• [PROBLEM STATEMENT] Please give an exact printout of the records, without any pictures.

• [RECORDS TO PROCESS]
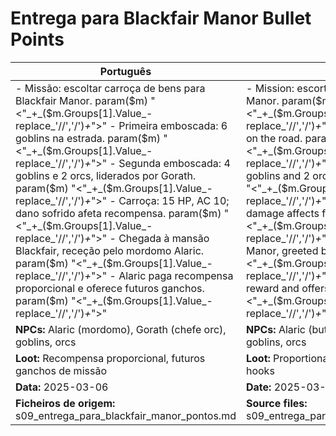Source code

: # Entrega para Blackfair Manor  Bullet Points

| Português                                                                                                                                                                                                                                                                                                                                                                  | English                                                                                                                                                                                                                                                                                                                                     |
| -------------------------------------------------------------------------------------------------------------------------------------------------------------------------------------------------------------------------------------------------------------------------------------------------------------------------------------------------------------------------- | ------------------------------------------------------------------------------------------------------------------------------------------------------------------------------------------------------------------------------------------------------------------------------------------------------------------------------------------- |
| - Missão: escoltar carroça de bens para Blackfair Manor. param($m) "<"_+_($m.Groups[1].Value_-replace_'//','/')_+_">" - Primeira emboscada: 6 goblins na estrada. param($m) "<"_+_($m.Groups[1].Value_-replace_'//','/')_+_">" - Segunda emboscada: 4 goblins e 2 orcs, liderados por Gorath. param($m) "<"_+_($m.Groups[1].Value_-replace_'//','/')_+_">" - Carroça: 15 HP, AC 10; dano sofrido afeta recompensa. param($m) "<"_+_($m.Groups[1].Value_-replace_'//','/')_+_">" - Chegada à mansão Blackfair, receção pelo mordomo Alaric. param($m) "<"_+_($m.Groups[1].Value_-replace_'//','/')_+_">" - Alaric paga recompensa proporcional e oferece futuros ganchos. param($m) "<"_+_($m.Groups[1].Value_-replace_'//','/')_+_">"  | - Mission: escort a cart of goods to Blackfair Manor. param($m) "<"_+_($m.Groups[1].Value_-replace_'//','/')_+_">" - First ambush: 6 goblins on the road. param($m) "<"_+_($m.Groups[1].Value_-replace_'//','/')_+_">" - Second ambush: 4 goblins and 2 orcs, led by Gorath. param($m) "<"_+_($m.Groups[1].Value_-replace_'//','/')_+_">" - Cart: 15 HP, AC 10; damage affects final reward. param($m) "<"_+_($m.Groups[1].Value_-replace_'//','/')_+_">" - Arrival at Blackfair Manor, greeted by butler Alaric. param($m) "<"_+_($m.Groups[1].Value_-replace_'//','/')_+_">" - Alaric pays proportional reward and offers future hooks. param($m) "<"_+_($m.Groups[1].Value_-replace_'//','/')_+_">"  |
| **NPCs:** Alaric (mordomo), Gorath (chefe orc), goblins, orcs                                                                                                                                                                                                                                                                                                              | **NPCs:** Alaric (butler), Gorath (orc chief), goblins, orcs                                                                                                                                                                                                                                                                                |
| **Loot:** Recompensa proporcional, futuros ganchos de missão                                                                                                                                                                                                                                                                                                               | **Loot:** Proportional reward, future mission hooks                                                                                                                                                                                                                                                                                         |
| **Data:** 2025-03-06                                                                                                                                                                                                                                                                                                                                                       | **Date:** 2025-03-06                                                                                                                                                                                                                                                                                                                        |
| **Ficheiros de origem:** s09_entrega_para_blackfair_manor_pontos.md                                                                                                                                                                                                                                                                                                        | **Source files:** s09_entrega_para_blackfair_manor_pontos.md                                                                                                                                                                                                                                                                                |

• [WRITTEN ANSWER]
Source code

: # Entrega para Blackfair Manor  Bullet Points

| Português                                                                                                                                                                                                                                                                                                                                                                  | English                                                                                                                                                                                                                                                                                                                                     |
| -------------------------------------------------------------------------------------------------------------------------------------------------------------------------------------------------------------------------------------------------------------------------------------------------------------------------------------------------------------------------- | ------------------------------------------------------------------------------------------------------------------------------------------------------------------------------------------------------------------------------------------------------------------------------------------------------------------------------------------- |
| - Missão: escoltar carroça de bens para Blackfair Manor. param($m) "<"_+_($m.Groups[1].Value_-replace_'//','/')_+_">" - Primeira emboscada: 6 goblins na estrada. param($m) "<"_+_($m.Groups[1].Value_-replace_'//','/')_+_">" - Segunda emboscada: 4 goblins e 2 orcs, liderados por Gorath. param($m) "<"_+_($m.Groups[1].Value_-replace_'//','/')_+_">" - Carroça: 15 HP, AC 10; dano sofrido afeta recompensa. param($m) "<"_+_($m.Groups[1].Value_-replace_'//','/')_+_">" - Chegada à mansão Blackfair, receção pelo mordomo Alaric. param($m) "<"_+_($m.Groups[1].Value_-replace_'//','/')_+_">" - Alaric paga recompensa proporcional e oferece futuros ganchos. param($m) "<"_+_($m.Groups[1].Value_-replace_'//','/')_+_">"  | - Mission: escort a cart of goods to Blackfair Manor. param($m) "<"_+_($m.Groups[1].Value_-replace_'//','/')_+_">" - First ambush: 6 goblins on the road. param($m) "<"_+_($m.Groups[1].Value_-replace_'//','/')_+_">" - Second ambush: 4 goblins and 2 orcs, led by Gorath. param($m) "<"_+_($m.Groups[1].Value_-replace_'//','/')_+_">" - Cart: 15 HP, AC 10; damage affects final reward. param($m) "<"_+_($m.Groups[1].Value_-replace_'//','/')_+_">" - Arrival at Blackfair Manor, greeted by butler Alaric. param($m) "<"_+_($m.Groups[1].Value_-replace_'//','/')_+_">" - Alaric pays proportional reward and offers future hooks. param($m) "<"_+_($m.Groups[1].Value_-replace_'//','/')_+_">"  |
| **NPCs:** Alaric (mordomo), Gorath (chefe orc), goblins, orcs                                                                                                                                                                                                                                                                                                              | **NPCs:** Alaric (butler), Gorath (orc chief), goblins, orcs                                                                                                                                                                                                                                                                                |
| **Loot:** Recompensa proporcional, futuros ganchos de missão                                                                                                                                                                                                                                                                                                               | **Loot:** Proportional reward, future mission hooks                                                                                                                                                                                                                                                                                         |
| **Data:** 2025-03-06                                                                                                                                                                                                                                                                                                                                                       | **Date:** 2025-03-06                                                                                                                                                                                                                                                                                                                        |
| **Ficheiros de origem:** s09_entrega_para_blackfair_manor_pontos.md                                                                                                                                                                                                                                                                                                        | **Source files:** s09_entrega_para_blackfair_manor_pontos.md                                                                                                                                                                                                                                                                                |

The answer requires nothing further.